What you need to do: Only lines holding "httphttps" are needed; copy each of them from the data below.

Collected data

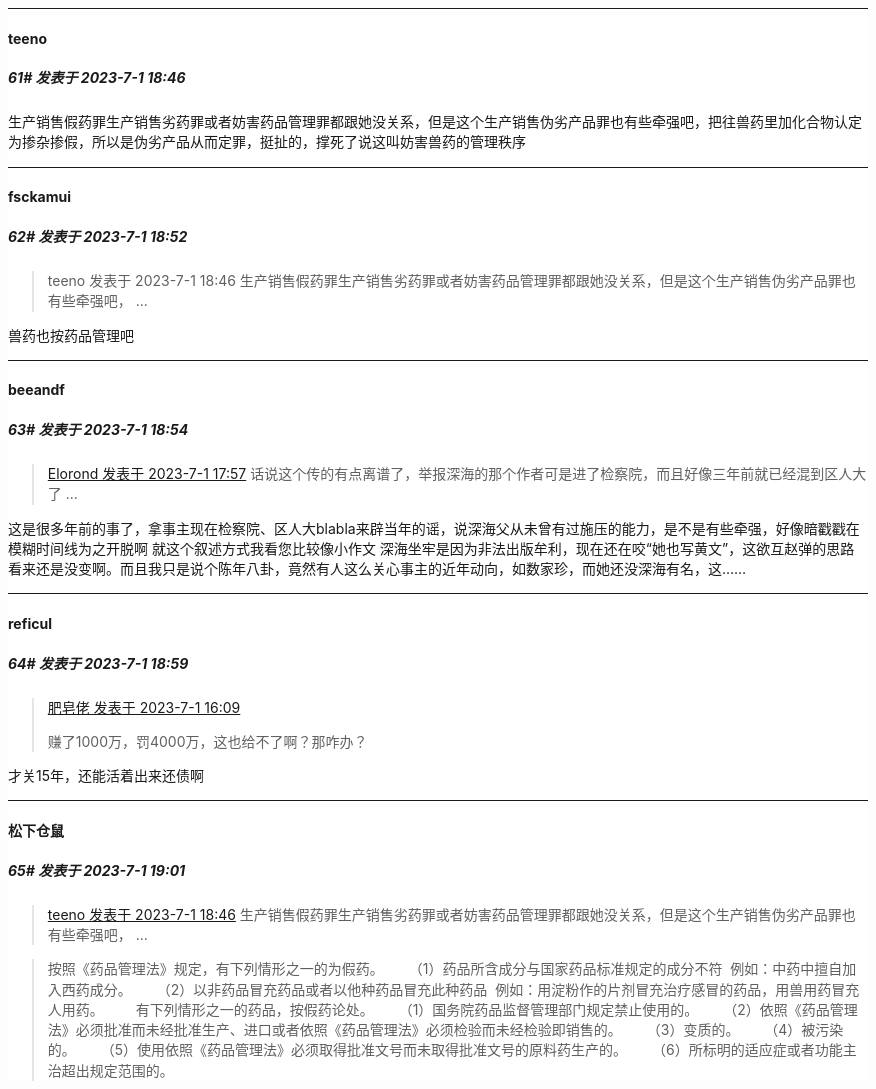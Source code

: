 
*****

####  teeno  
##### 61#       发表于 2023-7-1 18:46

生产销售假药罪生产销售劣药罪或者妨害药品管理罪都跟她没关系，但是这个生产销售伪劣产品罪也有些牵强吧，把往兽药里加化合物认定为掺杂掺假，所以是伪劣产品从而定罪，挺扯的，撑死了说这叫妨害兽药的管理秩序

*****

####  fsckamui  
##### 62#       发表于 2023-7-1 18:52

<blockquote>teeno 发表于 2023-7-1 18:46
生产销售假药罪生产销售劣药罪或者妨害药品管理罪都跟她没关系，但是这个生产销售伪劣产品罪也有些牵强吧， ...</blockquote>
兽药也按药品管理吧

*****

####  beeandf  
##### 63#       发表于 2023-7-1 18:54

<blockquote><a href="httphttps://bbs.saraba1st.com/2b/forum.php?mod=redirect&amp;goto=findpost&amp;pid=61506273&amp;ptid=2142531" target="_blank">Elorond 发表于 2023-7-1 17:57</a>
话说这个传的有点离谱了，举报深海的那个作者可是进了检察院，而且好像三年前就已经混到区人大了 ...</blockquote>
这是很多年前的事了，拿事主现在检察院、区人大blabla来辟当年的谣，说深海父从未曾有过施压的能力，是不是有些牵强，好像暗戳戳在模糊时间线为之开脱啊
就这个叙述方式我看您比较像小作文
深海坐牢是因为非法出版牟利，现在还在咬“她也写黄文”，这欲互赵弹的思路看来还是没变啊。而且我只是说个陈年八卦，竟然有人这么关心事主的近年动向，如数家珍，而她还没深海有名，这……


*****

####  reficul  
##### 64#       发表于 2023-7-1 18:59

<blockquote><a href="httphttps://bbs.saraba1st.com/2b/forum.php?mod=redirect&amp;goto=findpost&amp;pid=61505091&amp;ptid=2142531" target="_blank">肥皂佬 发表于 2023-7-1 16:09</a>

赚了1000万，罚4000万，这也给不了啊？那咋办？</blockquote>
才关15年，还能活着出来还债啊

*****

####  松下仓鼠  
##### 65#       发表于 2023-7-1 19:01

<blockquote><a href="httphttps://bbs.saraba1st.com/2b/forum.php?mod=redirect&amp;goto=findpost&amp;pid=61506723&amp;ptid=2142531" target="_blank">teeno 发表于 2023-7-1 18:46</a>
生产销售假药罪生产销售劣药罪或者妨害药品管理罪都跟她没关系，但是这个生产销售伪劣产品罪也有些牵强吧， ...</blockquote><blockquote>按照《药品管理法》规定，有下列情形之一的为假药。
　　（1）药品所含成分与国家药品标准规定的成分不符  例如：中药中擅自加入西药成分。
　　（2）以非药品冒充药品或者以他种药品冒充此种药品  例如：用淀粉作的片剂冒充治疗感冒的药品，用兽用药冒充人用药。
　　有下列情形之一的药品，按假药论处。
　　（1）国务院药品监督管理部门规定禁止使用的。
　　（2）依照《药品管理法》必须批准而未经批准生产、进口或者依照《药品管理法》必须检验而未经检验即销售的。
　　（3）变质的。
　　（4）被污染的。
　　（5）使用依照《药品管理法》必须取得批准文号而未取得批准文号的原料药生产的。
　　（6）所标明的适应症或者功能主治超出规定范围的。</blockquote>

Problem solution:
<blockquote><a href="httphttps://bbs.saraba1st.com/2b/forum.php?mod=redirect&amp;goto=findpost&amp;pid=61506273&amp;ptid=2142531" target="_blank">Elorond 发表于 2023-7-1 17:57</a>
<blockquote><a href="httphttps://bbs.saraba1st.com/2b/forum.php?mod=redirect&amp;goto=findpost&amp;pid=61505091&amp;ptid=2142531" target="_blank">肥皂佬 发表于 2023-7-1 16:09</a>
<blockquote><a href="httphttps://bbs.saraba1st.com/2b/forum.php?mod=redirect&amp;goto=findpost&amp;pid=61506723&amp;ptid=2142531" target="_blank">teeno 发表于 2023-7-1 18:46</a>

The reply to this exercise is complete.